Once you're in the air, and contrary to popular opinion, the basic controls are actually fairly intuitive. Banking left and right feels fluid and, while it admittedly takes a while to be able to navigate with accuracy, the spread of tutorials gives you plenty of opportunity to practice. Less successful are the 180 turn and forward thrust moves. To immediately reverse direction, an upwards jolt on the controller is required. Shoving the joypad forwards produces a burst of speed. At least, that's the theory. These moves actually highlight the shortcomings of the Sixaxis as a motion sensing device, often requiring several attempts before the game reads your movement and responds in kind. That it sometimes misreads one for the other can be hugely irritating, sending you barrelling onwards when you needed to go the other way.

Even so, it's not unworkable by any means, just a little fudgy and counter-intuitive.
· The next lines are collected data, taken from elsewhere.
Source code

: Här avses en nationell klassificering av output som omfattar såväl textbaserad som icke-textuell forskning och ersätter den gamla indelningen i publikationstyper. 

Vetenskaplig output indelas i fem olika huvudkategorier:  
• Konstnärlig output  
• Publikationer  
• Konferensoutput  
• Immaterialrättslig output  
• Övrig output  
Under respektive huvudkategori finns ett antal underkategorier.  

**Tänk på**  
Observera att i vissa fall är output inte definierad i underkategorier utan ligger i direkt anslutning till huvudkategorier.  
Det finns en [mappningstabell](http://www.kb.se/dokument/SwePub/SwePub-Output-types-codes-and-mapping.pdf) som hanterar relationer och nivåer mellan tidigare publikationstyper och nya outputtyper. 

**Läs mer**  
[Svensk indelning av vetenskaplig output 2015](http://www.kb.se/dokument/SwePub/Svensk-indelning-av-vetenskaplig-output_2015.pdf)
What it utterly fails to do, though, is justify the change in control. The game doesn't benefit in any appreciable way from the motion sensing, nor does it make the game more immersive. If anything, the opposite is true. The lightweight plastic of the Sixaxis doesn't sell the feeling of a monstrous beast at your command and jolting the controller up and down to perform simple functions simply serves to remind you that you're waggling a joypad to move a dragon on your telly. You're more focussed on what your hands are doing than what's on screen.

These flying mantas are the basis for some truly wretched escort missions. If they take too much damage, they explode like bombs.

Still, the feeling you get as you swoop your leathery mount around the epic HD scenery is undeniably impressive first time out. Unfortunately, you're not in the game to go sightseeing and combat is where the game's real weakness lies. Battling airborne foes requires you to lock on to them, as a white halo appears around enemies in your sights (you have no on-screen reticule or any control over which enemy the game highlights) and R1 then fixes them in your baleful glare. A jab of the Square button sends a fireball their way (a homing fireball, apparently) while Circle sends your dragon hurtling towards them for some close-up scrapping. For weaker foes, this alone is enough to kill them and as they fall you can move the camera around to lock on to other nearby targets to rack up combo kills, pinballing through a flock of dragons.